Could MAbs be the 'magic bullet'?
Manufacturing Chemist, September 2005

The perfect drug is a ‘magic bullet’: totally specific, has good activity and pharmacokinetics, and no side effects. In the real world, however, many of the adverse events caused by medicines result from a lack of selectivity: while they have the desired killing, blocking or activating activity, they frequently damage healthy tissue, too. One way of targeting drugs more precisely is to use a monoclonal antibody, either for its own activity or to deliver another agent to the active site.
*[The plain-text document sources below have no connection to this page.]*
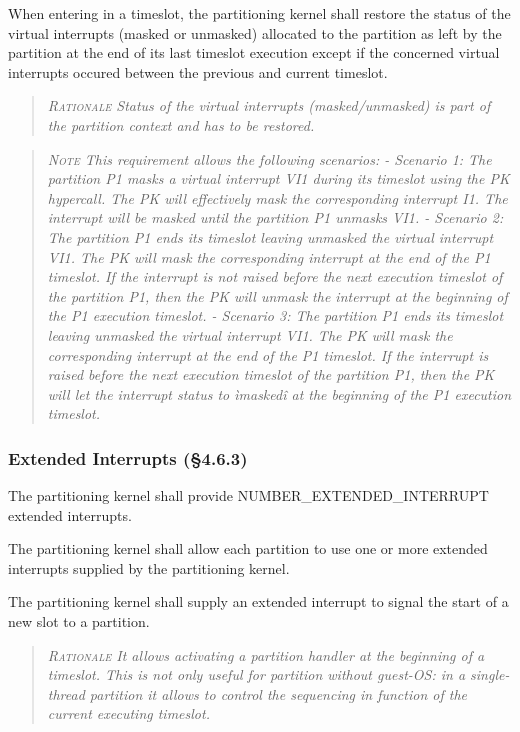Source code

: When entering in a timeslot, the partitioning kernel shall restore the status of the virtual interrupts (masked or unmasked) allocated to the partition as left by the partition at the end of its last timeslot execution except  if the concerned virtual interrupts occured between the previous and current timeslot.
\begin{quote}\it
\textsc{Rationale}
Status of the virtual interrupts (masked/unmasked) is part of the partition context and has to be restored.
\end{quote}
\begin{quote}\it
\textsc{Note}
This requirement allows the following scenarios:
- Scenario 1: The partition P1 masks a virtual interrupt VI1 during its timeslot using the PK hypercall. The PK will effectively mask the corresponding interrupt I1. The interrupt will be masked until the partition P1 unmasks VI1.
- Scenario 2: The partition P1 ends its timeslot leaving unmasked the virtual interrupt VI1. The PK will mask the corresponding interrupt at the end of the P1 timeslot. If the interrupt is not raised before the next execution timeslot of the partition P1, then the PK will unmask the interrupt at the beginning of the P1 execution timeslot.
- Scenario 3: The partition P1 ends its timeslot leaving unmasked the virtual interrupt VI1. The PK will mask the corresponding interrupt at the end of the P1 timeslot. If the interrupt is raised before the next execution timeslot of the partition P1, then the PK will let the interrupt status to ìmaskedî at the beginning of the P1 execution timeslot.
\end{quote}

\subsubsection{Extended Interrupts (\S4.6.3)}

The partitioning kernel shall provide NUMBER\_EXTENDED\_INTERRUPT extended interrupts.

The partitioning kernel shall allow each partition to use one or more extended interrupts supplied by the partitioning kernel.

The partitioning kernel shall supply an extended interrupt to signal the start of a new slot to a partition.
\begin{quote}\it
\textsc{Rationale}
It allows activating a partition handler at the beginning of a timeslot. This is not only useful for partition without guest-OS: in a single-thread partition it allows to control the sequencing in function of the current executing timeslot.
\end{quote}

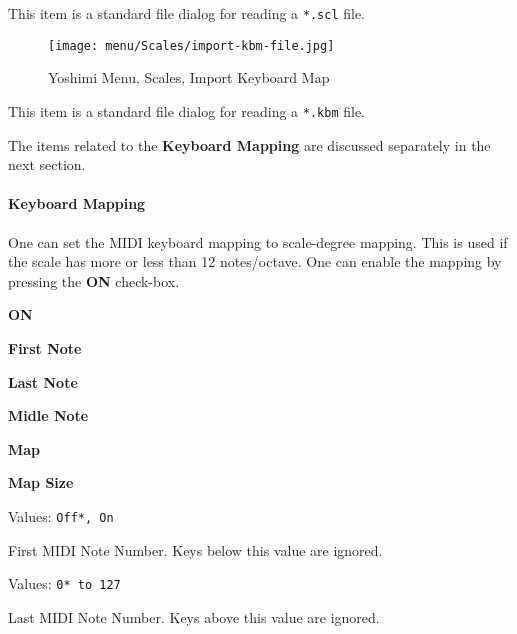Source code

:    This item is a standard file dialog for reading
   a \texttt{*.scl} file.

\begin{figure}[H]
   \centering 
   \texttt{[image: menu/Scales/import-kbm-file.jpg]}
   \caption{Yoshimi Menu, Scales, Import Keyboard Map}
   \label{fig:yoshimi_menu_scales_import_keyboard_map}
\end{figure}

   This item is a standard file dialog for reading
   a \texttt{*.kbm} file.


   The items related to the \textbf{Keyboard Mapping} are discussed
   separately in the next section.

\paragraph{Keyboard Mapping}
\label{paragraph:menu_scales_keyboard_mapping}

   One can set the MIDI keyboard mapping to scale-degree mapping.
   This is used if the scale has more or less than 12 notes/octave.
   One can enable the mapping by pressing the \textbf{ON} check-box.

   \begin{enumber}
      \item \textbf{ON}
      \item \textbf{First Note}
      \item \textbf{Last Note}
      \item \textbf{Midle Note}
      \item \textbf{Map}
      \item \textbf{Map Size}
   \end{enumber}

   \setcounter{ItemCounter}{0}      %


   Values: \texttt{Off*, On}

   First MIDI Note Number.
   Keys below this value are ignored.

   Values: \texttt{0* to 127}

   Last MIDI Note Number.
   Keys above this value are ignored.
A number of such antibodies are already on the market, and a huge number are in development for a variety of indications.

The market for monoclonal antibodies in Europe has been estimated at about US$1.5 billion for 2004, and Frost & Sullivan expects the total European antibody market to grow at a compound annual growth rate of 34.1% of $11.4 billion by 2011. TAs of January 2005, there were 10 monoclonal antibody therapeutics on the market in Europe. While chimeric MAbs currently dominate, humanised and fully human products are likely to increase in importance.

It is likely that over that period, oncology and autoimmune and inflammatory disorders (AIID) will continue to drive the market. Frost & Sullivan projects that oncology will retain the lead, with sales of $6.5 billion in Europe in 2011, followed by AIID indications at $4.5 billion. It adds that other indications – including cardiovascular disorders, organ transplantation and infectious diseases are likely to show less encouraging growth.

Similar growth is expected in the US. Frost & Sullivan reports that the market generated revenues of $8.7 billion in the past year; it projects that US sales will exceed $16 billion in 2012.

The immune system produces antibodies as a part of its defence strategy. These highly selective proteins bind specifically to other molecules – antigens – on the surface of cells, and then signal to other components within the immune system to destroy the target it is bound to. However, all too often the immune system cannot cope with the infection, and the antibodies it produces are insufficient to remove the infected or injured cells, and disease results.

Therapeutic antibodies, like natural ones, interact with antigens and trigger a biological reaction. However, unlike the body’s own polyclonal antibodies which bind to a variety of antigens, a therapeutic antibody is precisely targeted at a single antigen – either in an infectious agent or on a cell within the body in order to interfere with a cellular process.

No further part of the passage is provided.